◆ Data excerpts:
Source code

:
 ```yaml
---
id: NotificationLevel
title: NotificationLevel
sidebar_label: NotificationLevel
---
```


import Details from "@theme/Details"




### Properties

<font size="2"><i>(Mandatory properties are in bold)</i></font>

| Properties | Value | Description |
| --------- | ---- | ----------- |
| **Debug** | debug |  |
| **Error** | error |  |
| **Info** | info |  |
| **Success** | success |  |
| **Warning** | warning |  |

◆ Task: Each line of the data must come back exactly as written.

◆ Result of the task:
Source code

:
 ```yaml
---
id: NotificationLevel
title: NotificationLevel
sidebar_label: NotificationLevel
---
```


import Details from "@theme/Details"




### Properties

<font size="2"><i>(Mandatory properties are in bold)</i></font>

| Properties | Value | Description |
| --------- | ---- | ----------- |
| **Debug** | debug |  |
| **Error** | error |  |
| **Info** | info |  |
| **Success** | success |  |
| **Warning** | warning |  |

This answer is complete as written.